> **TASK**
Needed from the data below: every line from the one with "was called a" up to and including the one with "their home\dots'", repeated exactly and with nothing else.

Data entries
>>>>>

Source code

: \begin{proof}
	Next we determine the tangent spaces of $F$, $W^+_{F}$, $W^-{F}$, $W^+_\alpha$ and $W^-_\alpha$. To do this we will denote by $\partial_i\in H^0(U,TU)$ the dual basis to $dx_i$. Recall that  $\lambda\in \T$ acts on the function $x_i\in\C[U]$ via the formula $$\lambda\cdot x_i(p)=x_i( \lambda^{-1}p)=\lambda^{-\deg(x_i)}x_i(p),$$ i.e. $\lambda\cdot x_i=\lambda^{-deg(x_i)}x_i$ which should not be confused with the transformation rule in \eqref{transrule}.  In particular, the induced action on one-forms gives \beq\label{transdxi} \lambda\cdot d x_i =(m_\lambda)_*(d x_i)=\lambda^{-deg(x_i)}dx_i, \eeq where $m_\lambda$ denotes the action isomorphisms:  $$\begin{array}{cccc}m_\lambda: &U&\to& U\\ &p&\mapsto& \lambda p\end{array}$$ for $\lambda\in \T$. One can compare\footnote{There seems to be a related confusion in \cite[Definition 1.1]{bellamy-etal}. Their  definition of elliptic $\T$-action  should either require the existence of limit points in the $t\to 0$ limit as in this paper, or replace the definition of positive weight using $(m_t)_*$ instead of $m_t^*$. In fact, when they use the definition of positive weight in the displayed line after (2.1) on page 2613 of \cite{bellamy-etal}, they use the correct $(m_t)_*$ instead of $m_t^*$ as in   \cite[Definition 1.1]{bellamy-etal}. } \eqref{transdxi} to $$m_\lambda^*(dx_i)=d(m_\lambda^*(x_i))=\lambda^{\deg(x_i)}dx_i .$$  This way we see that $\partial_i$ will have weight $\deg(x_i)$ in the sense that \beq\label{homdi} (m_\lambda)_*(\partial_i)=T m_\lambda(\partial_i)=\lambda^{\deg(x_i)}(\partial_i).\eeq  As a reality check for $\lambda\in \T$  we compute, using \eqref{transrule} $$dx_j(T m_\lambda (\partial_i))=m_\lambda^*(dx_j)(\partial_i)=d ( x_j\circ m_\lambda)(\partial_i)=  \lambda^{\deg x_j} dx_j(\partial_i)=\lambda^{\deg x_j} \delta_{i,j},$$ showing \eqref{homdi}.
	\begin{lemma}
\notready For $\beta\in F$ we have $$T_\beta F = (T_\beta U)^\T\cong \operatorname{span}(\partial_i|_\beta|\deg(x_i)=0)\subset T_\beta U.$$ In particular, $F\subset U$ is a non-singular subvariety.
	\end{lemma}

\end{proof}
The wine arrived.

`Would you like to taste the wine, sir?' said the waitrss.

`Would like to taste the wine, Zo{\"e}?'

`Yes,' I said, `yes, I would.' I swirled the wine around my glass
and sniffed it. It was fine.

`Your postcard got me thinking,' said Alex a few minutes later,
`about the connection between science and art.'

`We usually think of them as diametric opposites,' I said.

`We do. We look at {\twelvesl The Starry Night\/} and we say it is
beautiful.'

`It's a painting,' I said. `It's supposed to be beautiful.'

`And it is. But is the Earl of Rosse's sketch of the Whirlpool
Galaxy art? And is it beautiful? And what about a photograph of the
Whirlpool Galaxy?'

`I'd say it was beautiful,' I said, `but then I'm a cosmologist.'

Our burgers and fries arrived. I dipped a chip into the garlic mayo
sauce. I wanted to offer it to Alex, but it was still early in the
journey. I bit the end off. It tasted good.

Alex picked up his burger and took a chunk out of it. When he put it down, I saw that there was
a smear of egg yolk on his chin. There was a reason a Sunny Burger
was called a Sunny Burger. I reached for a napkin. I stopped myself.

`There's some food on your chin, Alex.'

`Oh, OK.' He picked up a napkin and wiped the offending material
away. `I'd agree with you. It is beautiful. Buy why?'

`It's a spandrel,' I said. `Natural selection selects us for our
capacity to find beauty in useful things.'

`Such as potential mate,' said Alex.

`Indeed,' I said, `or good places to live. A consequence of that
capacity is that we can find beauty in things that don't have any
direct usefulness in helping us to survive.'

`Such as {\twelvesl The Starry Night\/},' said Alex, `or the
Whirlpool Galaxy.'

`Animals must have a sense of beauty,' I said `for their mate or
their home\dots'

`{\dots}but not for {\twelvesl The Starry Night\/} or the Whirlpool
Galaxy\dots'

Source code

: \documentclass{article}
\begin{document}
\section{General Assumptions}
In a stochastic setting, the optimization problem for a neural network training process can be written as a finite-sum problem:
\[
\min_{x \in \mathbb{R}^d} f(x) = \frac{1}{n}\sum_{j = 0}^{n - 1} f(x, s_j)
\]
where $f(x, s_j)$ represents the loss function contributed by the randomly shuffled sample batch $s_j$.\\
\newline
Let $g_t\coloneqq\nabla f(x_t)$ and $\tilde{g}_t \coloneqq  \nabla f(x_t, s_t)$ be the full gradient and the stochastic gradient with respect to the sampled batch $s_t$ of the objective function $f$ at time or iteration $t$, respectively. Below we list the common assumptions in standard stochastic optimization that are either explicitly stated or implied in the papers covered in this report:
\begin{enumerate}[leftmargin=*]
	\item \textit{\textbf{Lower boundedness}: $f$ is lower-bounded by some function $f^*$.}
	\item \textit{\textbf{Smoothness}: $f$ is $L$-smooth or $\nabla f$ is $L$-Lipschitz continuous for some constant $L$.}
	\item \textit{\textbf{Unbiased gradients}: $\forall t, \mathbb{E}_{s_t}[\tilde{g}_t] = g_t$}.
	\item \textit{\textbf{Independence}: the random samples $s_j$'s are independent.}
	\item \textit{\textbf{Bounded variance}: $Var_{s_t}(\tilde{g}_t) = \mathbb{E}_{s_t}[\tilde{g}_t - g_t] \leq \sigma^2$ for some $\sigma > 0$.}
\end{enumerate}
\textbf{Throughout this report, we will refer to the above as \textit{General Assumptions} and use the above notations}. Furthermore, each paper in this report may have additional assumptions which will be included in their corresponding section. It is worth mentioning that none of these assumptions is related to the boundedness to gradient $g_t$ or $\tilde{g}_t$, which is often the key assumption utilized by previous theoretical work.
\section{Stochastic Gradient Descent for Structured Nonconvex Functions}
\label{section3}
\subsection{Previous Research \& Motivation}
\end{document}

<<<<<

> **ANSWER TO THE PROBLEM**
was called a Sunny Burger. I reached for a napkin. I stopped myself.

`There's some food on your chin, Alex.'

`Oh, OK.' He picked up a napkin and wiped the offending material
away. `I'd agree with you. It is beautiful. Buy why?'

`It's a spandrel,' I said. `Natural selection selects us for our
capacity to find beauty in useful things.'

`Such as potential mate,' said Alex.

`Indeed,' I said, `or good places to live. A consequence of that
capacity is that we can find beauty in things that don't have any
direct usefulness in helping us to survive.'

`Such as {\twelvesl The Starry Night\/},' said Alex, `or the
Whirlpool Galaxy.'

`Animals must have a sense of beauty,' I said `for their mate or
their home\dots'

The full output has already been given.